3-1-19 (2014-09-14) INTERSPEECH 2014 Plenary talks

-            INTERSPEECH 2014 - SINGAPORE           -
-               September 14-18, 2014               -
-           -

ISCA, COLIPS and the organizing Committee of INTERSPEECH 2014
are proud to announce that INTERSPEECH 2014 will feature
five plenary talks by internationally renowned experts.

- keynote speech
  by the ISCA Medallist 2014

- 'Decision Learning in Data Science:
  Where John Nash Meets Social Media'
  by Professor K. J. Ray Liu

- 'Language Diversity: Speech Processing In A Multi-Lingual Context'
  by Dr. Lori Lamel

- 'Sound Patterns In Language'
  by Professor William Shi-Yuan WANG 王士元

- 'Achievements and Challenges of Deep Learning
  From Speech Analysis And Recognition To Language
  And Multimodal Processing'
  by Dr. Li DENG

Details of the keynote speeches and biographies of the presenters are given below.
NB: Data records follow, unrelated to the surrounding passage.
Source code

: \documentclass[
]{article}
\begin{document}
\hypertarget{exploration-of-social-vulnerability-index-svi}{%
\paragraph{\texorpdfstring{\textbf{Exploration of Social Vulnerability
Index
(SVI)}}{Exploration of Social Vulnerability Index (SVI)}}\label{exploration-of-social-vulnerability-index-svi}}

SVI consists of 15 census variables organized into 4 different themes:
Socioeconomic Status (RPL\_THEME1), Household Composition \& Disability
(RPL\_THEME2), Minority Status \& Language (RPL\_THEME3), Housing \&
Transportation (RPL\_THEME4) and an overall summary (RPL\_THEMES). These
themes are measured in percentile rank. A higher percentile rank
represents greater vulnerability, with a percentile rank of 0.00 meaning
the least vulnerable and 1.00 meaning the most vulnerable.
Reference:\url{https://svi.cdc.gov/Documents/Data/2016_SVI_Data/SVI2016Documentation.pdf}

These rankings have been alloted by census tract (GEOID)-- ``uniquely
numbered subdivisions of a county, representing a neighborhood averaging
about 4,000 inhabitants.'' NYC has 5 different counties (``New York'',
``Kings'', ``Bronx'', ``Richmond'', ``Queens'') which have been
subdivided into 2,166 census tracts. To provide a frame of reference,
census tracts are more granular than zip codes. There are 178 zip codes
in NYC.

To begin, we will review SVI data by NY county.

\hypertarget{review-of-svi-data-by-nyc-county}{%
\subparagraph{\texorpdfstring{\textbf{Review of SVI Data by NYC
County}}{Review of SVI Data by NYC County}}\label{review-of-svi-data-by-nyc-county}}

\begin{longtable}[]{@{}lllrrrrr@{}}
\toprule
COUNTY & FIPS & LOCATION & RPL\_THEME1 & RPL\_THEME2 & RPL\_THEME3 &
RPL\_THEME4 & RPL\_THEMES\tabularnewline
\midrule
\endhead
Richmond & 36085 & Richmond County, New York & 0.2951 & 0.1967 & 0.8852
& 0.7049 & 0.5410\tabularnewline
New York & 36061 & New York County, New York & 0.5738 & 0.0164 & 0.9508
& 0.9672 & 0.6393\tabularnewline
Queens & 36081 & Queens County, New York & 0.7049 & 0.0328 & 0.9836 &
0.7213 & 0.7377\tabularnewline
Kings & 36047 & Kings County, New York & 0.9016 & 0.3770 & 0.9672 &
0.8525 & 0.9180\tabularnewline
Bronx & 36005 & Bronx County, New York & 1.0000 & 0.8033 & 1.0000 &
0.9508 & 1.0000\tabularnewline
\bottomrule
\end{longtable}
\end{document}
Looking forward to welcome you in Singapore,
the organizing committee

* On Monday, 15th of September                                         *

The ISCA Medallist 2014 will give a keynote speech.
The name of the Medallist and subject of the talk will be
disclosed on the first day of INTERSPEECH 2014.

* On Tuesday morning, 16th of September                                *

Professor K. J. Ray Liu
Department of Electrical and Computer Engineering
University of Maryland, College Park

will give a presentation on:

'Decision Learning in Data Science: Where John Nash Meets Social Media'


    With the increasing ubiquity and power of mobile devices,
    as well as the prevalence of social media, more and more
    activities in our daily life are being recorded, tracked,
    and shared, creating the notion of “social media”.
    Such abundant and still growing real life data, known as
    “big data”, provide a tremendous research opportunity in many fields.
    To analyze, learn and understand such user-generated big data,
    machine learning has been an important tool and various
    machine learning algorithms have been developed.
    However, since the user-generated big data is
    the outcome of users’ decisions, actions and their socio-economic
    interactions, which are highly dynamic, without considering users’
    local behaviours and interests, existing learning approaches
    tend to focus on optimizing a global objective function at
    the macroeconomic level, while totally ignore users’ local
    decisions at the micro-economic level. As such there is a growing
    need in bridging machine/social learning with strategic decision
    making, which are two traditionally distinct research disciplines,
    to be able to jointly consider both global phenomenon and local
    effects to understand/model/analyze better the newly arising
    issues in the emerging social media. In this talk, we present
    the notion of “decision learning” that can involve users's
    behaviours and interactions by combining learning with strategic
    decision making.
    We will discuss some examples from social media with real data to
    show how decision learning can be used to better analyze users’
    optimal decision from a user’ perspective as well as design a
    mechanism from the system designer’s perspective
    to achieve a desirable outcome.

Biography of the speaker

    Dr. K. J. Ray Liu was named a Distinguished Scholar-Teacher
    of University of Maryland in 2007, where he is Christine Kim
    Eminent Professor of Information Technology.
    He leads the Maryland Signals and Information Group conducting
    research encompassing broad areas of signal processing and
    communications with recent focus on cooperative communications,
    cognitive networking, social learning and decision making,
    and information forensics and security. Dr. Liu has received
    numerous honours and awards including IEEE Signal Processing
    Society 2009 Technical Achievement Award and various best paper
    awards from IEEE Signal Processing, Communications, and Vehicular
    Technology Societies, and EURASIP. A Fellow of the IEEE and AAAS,
    he is recognized by Thomson Reuters as an ISI Highly Cited
    Dr. Liu was the President of IEEE Signal Processing Society,
    the Editor-in-Chief of IEEE Signal Processing Magazine and
    the founding Editor-in-Chief of EURASIP Journal on Advances
    in Signal Processing. Dr. Liu also received various research
    and teaching recognitions from the University of Maryland,
    including Poole and Kent Senior Faculty Teaching Award,
    Outstanding Faculty Research Award, and Outstanding Faculty
    Service Award, all from A. James Clark School of Engineering;
    and Invention of the Year Award (three times)
    from Office of Technology Commercialization.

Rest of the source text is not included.